In terms of our scaling requirement (1000 workflows) we still have a challenge. In our proposed setup we are using Dask as the executor and the workers appear to be efficient at handling our anticipated workload, the problem area is the agent, it spawns a process per workflow, ideally we''d want something like the Kubernetes Agent (which doesnt spawn processes, it submits jobs and then checks the status of those jobs). Obviously the agent is delegating execution of the flow run to the k8s job, whereas in our situation we would want an agent to manage the flow run and delegate task run execution to dask. Any suggestions on how we can achieve our 1000 workflow goal on a modest amount of resources?
k
Only local agent will not spin up new resources. I think the more you try to minimize the resources here, the less stable it will be. You could potentially get error messages from Dask that are hard to read. Is 1000 workflows going to be Flows or tasks?
m
Yep there is a trade off...this is for 1000 workflows, our workflows are very lightweight in terms of computation - they will typically be relatively short calls to mid tier services followed by sensor style operations (again supported by mid tier calls). So running a large number in a single process is more feasible (on paper)
k
Ah yeah that makes sense you should use tasks
m
Sorry I didnt explain our use case very well: we'll need heterogenous parameterised workflows, so for example a 3 step process to change permissions, copy data, revert permissions, another process to manage an EMR cluster. There will be a few dozen different workflows, but potentially hundreds of concurrent executions each with different parameters. I can imagine creating a workflow that itself pulls work from a "queue" and then generates 100s of tasks, but that's not the way we envisaged using prefect.
k
1.0 can’t dynamically spin up tasks except for
mapping
. If these run concurrently, will they be different clusters?
m
OK, our current test workflows are still basic, but the workflow dynamically pulling a "request" and building tasks was only a hypothetical workaround.

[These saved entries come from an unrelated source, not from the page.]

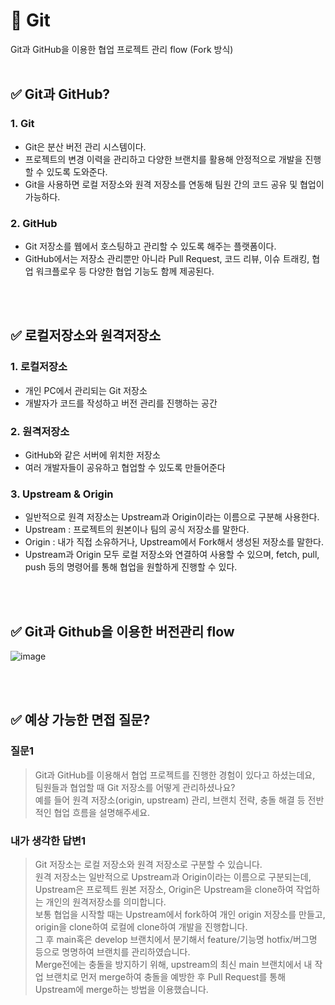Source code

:# 📝 Git
Git과 GitHub을 이용한 협업 프로젝트 관리 flow (Fork 방식)
<br></br>
## ✅ Git과 GitHub?
### 1. Git
- Git은 분산 버전 관리 시스템이다.
- 프로젝트의 변경 이력을 관리하고 다양한 브랜치를 활용해 안정적으로 개발을 진행할 수 있도록 도와준다.
- Git을 사용하면 로컬 저장소와 원격 저장소를 연동해 팀원 간의 코드 공유 및 협업이 가능하다.
### 2. GitHub
- Git 저장소를 웹에서 호스팅하고 관리할 수 있도록 해주는 플랫폼이다.
- GitHub에서는 저장소 관리뿐만 아니라 Pull Request, 코드 리뷰, 이슈 트래킹, 협업 워크플로우 등 다양한 협업 기능도 함께 제공된다.
 
<br></br>
## ✅ 로컬저장소와 원격저장소
### 1. 로컬저장소
- 개인 PC에서 관리되는 Git 저장소
- 개발자가 코드를 작성하고 버전 관리를 진행하는 공간
### 2. 원격저장소
- GitHub와 같은 서버에 위치한 저장소
- 여러 개발자들이 공유하고 협업할 수 있도록 만들어준다
### 3. Upstream & Origin
- 일반적으로 원격 저장소는 Upstream과 Origin이라는 이름으로 구분해 사용한다.
- Upstream : 프로젝트의 원본이나 팀의 공식 저장소를 말한다.
- Origin : 내가 직접 소유하거나, Upstream에서 Fork해서 생성된 저장소를 말한다.
- Upstream과 Origin 모두 로컬 저장소와 연결하여 사용할 수 있으며, fetch, pull, push 등의 명령어를 통해 협업을 원할하게 진행할 수 있다.
  
<br></br>
## ✅ Git과 Github을 이용한 버전관리 flow
![image](https://github.com/user-attachments/assets/0d9b3614-03c5-4a0f-99b5-5a3b6bd92c01)


<br></br>
## ✅ 예상 가능한 면접 질문?
### 질문1
> Git과 GitHub를 이용해서 협업 프로젝트를 진행한 경험이 있다고 하셨는데요,  
> 팀원들과 협업할 때 Git 저장소를 어떻게 관리하셨나요?  
> 예를 들어 원격 저장소(origin, upstream) 관리, 브랜치 전략, 충돌 해결 등 전반적인 협업 흐름을 설명해주세요.  

### 내가 생각한 답변1
> Git 저장소는 로컬 저장소와 원격 저장소로 구분할 수 있습니다.  
> 원격 저장소는 일반적으로 Upstream과 Origin이라는 이름으로 구분되는데,  
> Upstream은 프로젝트 원본 저장소, Origin은 Upstream을 clone하여 작업하는 개인의 원격저장소를 의미합니다.  
> 보통 협업을 시작할 때는 Upstream에서 fork하여 개인 origin 저장소를 만들고, origin을 clone하여 로컬에 clone하여 개발을 진행합니다.  
> 그 후 main혹은 develop 브랜치에서 분기해서 feature/기능명 hotfix/버그명 등으로 명명하여 브랜치를 관리하였습니다.  
> Merge전에는 충돌을 방지하기 위해, upstream의 최신 main 브랜치에서 내 작업 브랜치로 먼저 merge하여 충돌을 예방한 후 Pull Request를 통해 Upstream에 merge하는 방법을 이용했습니다.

We are looking to run that many workflows in a single cluster, as indicated the cpu utilisation should be low, our issue is memory overhead (and potentially io contention or python limitations). Even if we achieve 100MB memory per workflow we could only achieve 300 workflows on a 32GB cluster.
k
Ok yeah, this will definitely take some tweaking on your part to stabilize, but at least I’m confident Dask way to go here instead of mapping flows with
create_flow_run